Improving Assessments for Cybersecurity Training

The CERT Cyber Workforce Development Directorate conducts training in cyber operations for the DoD and other government customers as part of its commitment to strengthen the nation's cybersecurity workforce. A part of this work is to develop capabilities that better enable DoD cyber forces to "to train as you fight" such as setting up high-fidelity simulation environments for cyber forces to practice skills including network defense, incident response, digital forensics, etc. However, cybersecurity is a challenging domain in which to train, because it is a dynamic discipline that changes rapidly and requires those working in the field to regularly learn and practice new skills.

We build simulation environments that allow people to practice skills such as setting up and defending networks. If we can record informative traces of activity in these online environments and draw accurate inferences about trainee capabilities, then we can provide evidence-based guidance on performance, assess mission readiness, optimize training schedules, and refine training modules. In this blog post, I discuss efforts by CERT to develop this new approach to assessing the skills of the cybersecurity workforce.

In our research, we are looking at the actions that users take while they are working through practice activities and what those actions can tell us about the user's acquisition of skills. We believe that by watching the choices that a person makes during a simulation activity, we can infer whether he or she is pursuing an expert strategy, a novice strategy, or something in between. Our goal in this research is to improve the fidelity of assessments that are intended to gauge the level of understanding and future success in the skills being trained.

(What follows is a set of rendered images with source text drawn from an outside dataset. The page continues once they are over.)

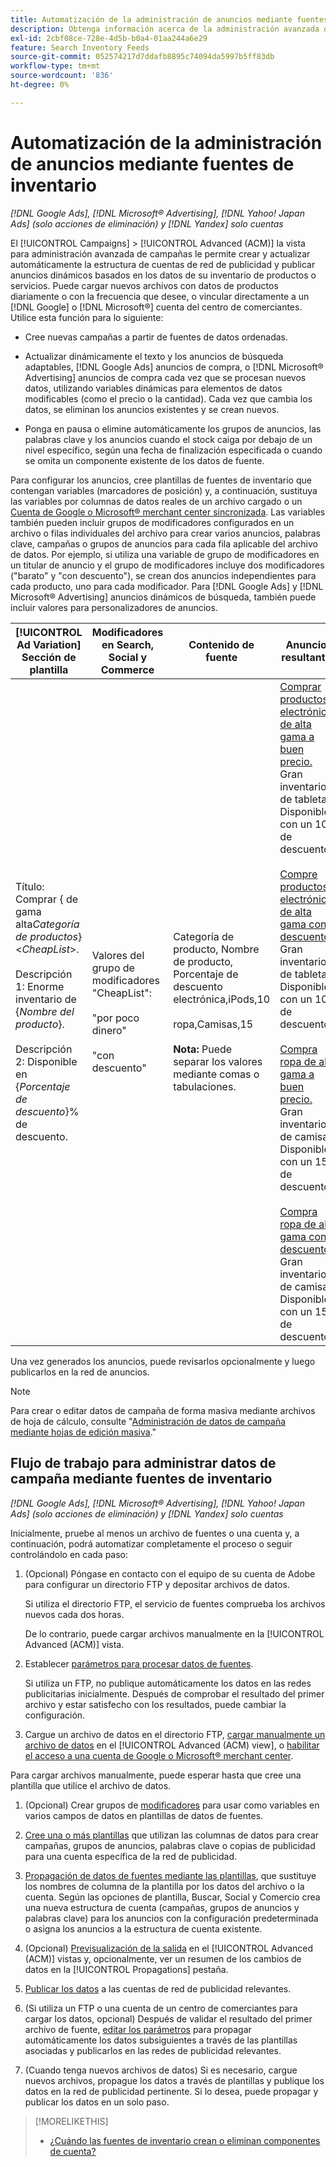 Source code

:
 ```yaml
---
title: Automatización de la administración de anuncios mediante fuentes de inventario
description: Obtenga información acerca de la administración avanzada de campañas, que le permite administrar automáticamente la estructura de cuentas y enviar anuncios dinámicos basados en los datos sobre el inventario de productos o servicios.
exl-id: 2cbf08ce-728e-4d5b-b0a4-01aa244a6e29
feature: Search Inventory Feeds
source-git-commit: 052574217d7ddafb8895c74094da5997b5ff83db
workflow-type: tm+mt
source-wordcount: '836'
ht-degree: 0%

---
```


# Automatización de la administración de anuncios mediante fuentes de inventario

*[!DNL Google Ads], [!DNL Microsoft® Advertising], [!DNL Yahoo! Japan Ads] (solo acciones de eliminación) y [!DNL Yandex] solo cuentas*

El [!UICONTROL Campaigns] > [!UICONTROL Advanced (ACM)] la vista para administración avanzada de campañas le permite crear y actualizar automáticamente la estructura de cuentas de red de publicidad y publicar anuncios dinámicos basados en los datos de su inventario de productos o servicios. Puede cargar nuevos archivos con datos de productos diariamente o con la frecuencia que desee, o vincular directamente a un [!DNL Google] o [!DNL Microsoft®] cuenta del centro de comerciantes. Utilice esta función para lo siguiente:

* Cree nuevas campañas a partir de fuentes de datos ordenadas.

* Actualizar dinámicamente el texto y los anuncios de búsqueda adaptables, [!DNL Google Ads] anuncios de compra, o [!DNL Microsoft® Advertising] anuncios de compra cada vez que se procesan nuevos datos, utilizando variables dinámicas para elementos de datos modificables (como el precio o la cantidad). Cada vez que cambia los datos, se eliminan los anuncios existentes y se crean nuevos.

* Ponga en pausa o elimine automáticamente los grupos de anuncios, las palabras clave y los anuncios cuando el stock caiga por debajo de un nivel específico, según una fecha de finalización especificada o cuando se omita un componente existente de los datos de fuente.

Para configurar los anuncios, cree plantillas de fuentes de inventario que contengan variables (marcadores de posición) y, a continuación, sustituya las variables por columnas de datos reales de un archivo cargado o un [Cuenta de Google o Microsoft® merchant center sincronizada](/help/search-social-commerce/campaign-management/accounts/merchant-account-manage.md). Las variables también pueden incluir grupos de modificadores configurados en un archivo o filas individuales del archivo para crear varios anuncios, palabras clave, campañas o grupos de anuncios para cada fila aplicable del archivo de datos. Por ejemplo, si utiliza una variable de grupo de modificadores en un titular de anuncio y el grupo de modificadores incluye dos modificadores (&quot;barato&quot; y &quot;con descuento&quot;), se crean dos anuncios independientes para cada producto, uno para cada modificador. Para [!DNL Google Ads] y [!DNL Microsoft® Advertising] anuncios dinámicos de búsqueda, también puede incluir valores para personalizadores de anuncios.

| [!UICONTROL Ad Variation] Sección de plantilla | Modificadores en Search, Social y Commerce | Contenido de fuente | Anuncios resultantes |
|----|----|----|----|
| Título: Comprar \{ de gama alta<i>Categoría de productos</i>\} &lt;<i>CheapList</i>>.<br><br>Descripción 1: Enorme inventario de \{<i>Nombre del producto</i>\}.<br><br>Descripción 2: Disponible en \{<i>Porcentaje de descuento</i>\}% de descuento. | Valores del grupo de modificadores &quot;CheapList&quot;:<br><br>&quot;por poco dinero&quot;<br><br>&quot;con descuento&quot; | Categoría de producto, Nombre de producto, Porcentaje de descuento<br>electrónica,iPods,10<br><br>ropa,Camisas,15<br><br><b>Nota:</b> Puede separar los valores mediante comas o tabulaciones. | <u>Comprar productos electrónicos de alta gama a buen precio.</u><br>Gran inventario de tabletas. Disponible con un 10% de descuento.<br><br><u>Compre productos electrónicos de alta gama con descuento.</u><br>Gran inventario de tabletas. Disponible con un 10% de descuento.<br><br><u>Compra ropa de alta gama a buen precio.</u><br>Gran inventario de camisas. Disponible con un 15% de descuento.<br><br><u>Compra ropa de alta gama con descuento.</u><br>Gran inventario de camisas. Disponible con un 15% de descuento. |

Una vez generados los anuncios, puede revisarlos opcionalmente y luego publicarlos en la red de anuncios.

>[!NOTE]
>Para crear o editar datos de campaña de forma masiva mediante archivos de hoja de cálculo, consulte &quot;[Administración de datos de campaña mediante hojas de edición masiva](/help/search-social-commerce/campaign-management/bulksheets/bulksheet-about.md).&quot;

## Flujo de trabajo para administrar datos de campaña mediante fuentes de inventario

*[!DNL Google Ads], [!DNL Microsoft® Advertising], [!DNL Yahoo! Japan Ads] (solo acciones de eliminación) y [!DNL Yandex] solo cuentas*

Inicialmente, pruebe al menos un archivo de fuentes o una cuenta y, a continuación, podrá automatizar completamente el proceso o seguir controlándolo en cada paso:

1. (Opcional) Póngase en contacto con el equipo de su cuenta de Adobe para configurar un directorio FTP y depositar archivos de datos.

   Si utiliza el directorio FTP, el servicio de fuentes comprueba los archivos nuevos cada dos horas.

   De lo contrario, puede cargar archivos manualmente en la [!UICONTROL Advanced (ACM)] vista.

1. Establecer [parámetros para procesar datos de fuentes](feed-settings-manage.md#feed-data-settings).

   Si utiliza un FTP, no publique automáticamente los datos en las redes publicitarias inicialmente. Después de comprobar el resultado del primer archivo y estar satisfecho con los resultados, puede cambiar la configuración.

1. Cargue un archivo de datos en el directorio FTP, [cargar manualmente un archivo de datos](feed-files-manage.md) en el [!UICONTROL Advanced (ACM) view], o [habilitar el acceso a una cuenta de Google o Microsoft® merchant center](/help/search-social-commerce/campaign-management/accounts/merchant-account-manage.md).

Para cargar archivos manualmente, puede esperar hasta que cree una plantilla que utilice el archivo de datos.

1. (Opcional) Crear grupos de [modificadores](modifiers-manage.md) para usar como variables en varios campos de datos en plantillas de datos de fuentes.

1. [Cree una o más plantillas](ad-templates/ad-template-manage.md) que utilizan las columnas de datos para crear campañas, grupos de anuncios, palabras clave o copias de publicidad para una cuenta específica de la red de publicidad.

1. [Propagación de datos de fuentes mediante las plantillas](feed-data-propagate.md), que sustituye los nombres de columna de la plantilla por los datos del archivo o la cuenta. Según las opciones de plantilla, Buscar, Social y Comercio crea una nueva estructura de cuenta (campañas, grupos de anuncios y palabras clave) para los anuncios con la configuración predeterminada o asigna los anuncios a la estructura de cuenta existente.

1. (Opcional) [Previsualización de la salida](propagated-data-view.md) en el [!UICONTROL Advanced (ACM)] vistas y, opcionalmente, ver un resumen de los cambios de datos en la [!UICONTROL Propagations] pestaña.

1. [Publicar los datos](propagated-data-post.md) a las cuentas de red de publicidad relevantes.

1. (Si utiliza un FTP o una cuenta de un centro de comerciantes para cargar los datos, opcional) Después de validar el resultado del primer archivo de fuente, [editar los parámetros](feed-settings-manage.md#feed-data-settings) para propagar automáticamente los datos subsiguientes a través de las plantillas asociadas y publicarlos en las redes de publicidad relevantes.

1. (Cuando tenga nuevos archivos de datos) Si es necesario, cargue nuevos archivos, propague los datos a través de plantillas y publique los datos en la red de publicidad pertinente. Si lo desea, puede propagar y publicar los datos en un solo paso.

>[!MORELIKETHIS]
>
>* [¿Cuándo las fuentes de inventario crean o eliminan componentes de cuenta?](when-are-components-created-deleted.md)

Currently, the most common way of assessing how good operators are at the skills they acquire in training is to ask them multiple-choice questions at different points during the practice. However, the quality of a multiple-choice question depends on the quality of the wrong answers, or distractors. In a standard SAT question, for example, there are four options and one of them is usually clearly wrong. So, there may be only three viable options, and in many cases only two that are good ones. If there are only two good options, test takers may not be sure which answer is better, but even if they have no idea what the correct answer is, they can guess and have a 50-50 chance of being correct.

This example illustrates that the administrators of the test do not get nearly as much information about the test taker's skills from a multiple-choice or short answer test, as they would from observing the steps taken by the test taker to arrive at an answer. A well-known study from several years ago looked at a math tutor program for middle-school students in an online computer-math environment. In the study, the researchers kept data not just on whether students solved problems correctly, but also on whether students asked for help, consulted a glossary, etc. The study showed that using an extra-assistance score in addition to the simple scores on solving or failing to solve problems was more predictive of final performance and final learning in the class. That study demonstrated the value in using extra available information in addition to information about right and wrong test answers.

Challenges of Assessing Cybersecurity Training

Cybersecurity training has unique qualities that make assessing skills challenging. Assessing the viability of training is not a problem that is unique to the field of cybersecurity, but the dynamism of the field is. Algebra, for example, has not changed much in the past 100 years, and the field of calculus has been relatively stable for the past 60. Cybersecurity, on the other hand, requires that those working in the field regularly and periodically learn and practice new skills. As a result, researchers in cybersecurity don't have 20 years to research optimal ways of teaching people how to do things.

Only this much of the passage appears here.